Save the Past, Welcome the Future, says Architect

What a property could look like under Barry Johns’ plan for saving existing houses and making maximum use of vacant space in back yards. Note the long central trellis and the mature trees.

What a front yard can look like in Edmonton, where eight units are allowed per lot, 10 on corner lots. Johns calls it the “meat in the sandwich” look.

By Carol Volkart

Barry Johns knows it’s essential to add new housing to mature neighbourhoods like Dunbar. But he’s also passionate about protecting what makes them wonderful –the eclectic homes, the mature trees and gardens, the intricate social networks of longtime residents.

How to do both? The Edmonton architect will present his solution at the Dunbar Neighbourhood Café on Monday, Feb. 9 at 11 a.m. at the Dunbar Community Centre.

His plan was developed during four years of study that led to a doctorate and a book offering “genuine fresh thinking on housing,” according to former Vancouver planning director Larry Beasley, who called it “just what the Canadian housing sector desperately needs right now.”

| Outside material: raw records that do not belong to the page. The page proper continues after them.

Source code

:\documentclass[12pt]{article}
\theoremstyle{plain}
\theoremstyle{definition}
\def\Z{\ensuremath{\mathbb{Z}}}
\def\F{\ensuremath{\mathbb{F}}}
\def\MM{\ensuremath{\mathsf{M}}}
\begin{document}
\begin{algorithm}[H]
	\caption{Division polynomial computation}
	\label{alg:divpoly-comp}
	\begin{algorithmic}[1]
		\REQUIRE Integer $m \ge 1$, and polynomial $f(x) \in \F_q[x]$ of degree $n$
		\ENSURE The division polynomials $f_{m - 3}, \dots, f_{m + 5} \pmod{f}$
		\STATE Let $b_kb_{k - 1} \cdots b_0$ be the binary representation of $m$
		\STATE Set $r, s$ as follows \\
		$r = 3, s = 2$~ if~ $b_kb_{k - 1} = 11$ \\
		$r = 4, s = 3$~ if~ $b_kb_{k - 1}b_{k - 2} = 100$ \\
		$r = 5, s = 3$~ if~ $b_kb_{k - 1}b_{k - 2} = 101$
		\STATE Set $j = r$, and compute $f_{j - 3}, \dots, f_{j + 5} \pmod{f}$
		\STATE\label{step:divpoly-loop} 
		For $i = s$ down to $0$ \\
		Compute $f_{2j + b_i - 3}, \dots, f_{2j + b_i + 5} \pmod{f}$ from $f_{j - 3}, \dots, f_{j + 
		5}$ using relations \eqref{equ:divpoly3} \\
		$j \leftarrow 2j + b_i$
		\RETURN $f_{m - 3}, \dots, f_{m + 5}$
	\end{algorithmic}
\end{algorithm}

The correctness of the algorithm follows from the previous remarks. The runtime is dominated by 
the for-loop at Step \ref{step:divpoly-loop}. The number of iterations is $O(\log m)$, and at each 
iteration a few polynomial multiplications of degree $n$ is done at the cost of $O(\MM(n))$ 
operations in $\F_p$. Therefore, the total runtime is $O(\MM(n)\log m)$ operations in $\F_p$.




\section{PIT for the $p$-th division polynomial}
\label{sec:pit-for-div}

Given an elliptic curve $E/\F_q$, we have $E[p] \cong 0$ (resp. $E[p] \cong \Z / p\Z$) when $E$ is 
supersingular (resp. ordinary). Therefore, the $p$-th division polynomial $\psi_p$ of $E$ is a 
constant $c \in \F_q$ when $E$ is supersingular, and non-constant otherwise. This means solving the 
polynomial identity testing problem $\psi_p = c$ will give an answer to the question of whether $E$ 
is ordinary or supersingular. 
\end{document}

Johns’ concept tackles a number of issues now showing up on our doorsteps:

  •  The premise that adding housing supply will lead to affordable housing – false, in his opinion.
  •  The high cost of land that virtually guarantees new housing will be expensive.
  •  Changing housing needs as the population ages and intergenerational living becomes more popular.
  •  The environmental impacts of demolishing houses and eliminating trees and green space to build new housing.
  •  The destruction of friend, family and social networks as people flee their longtime neighbourhoods.
  •   The overwhelming nature – “rude and disrespectful” Johns says – of some of the new buildings popping up across the country as cities encourage multiplexes in the name of affordability.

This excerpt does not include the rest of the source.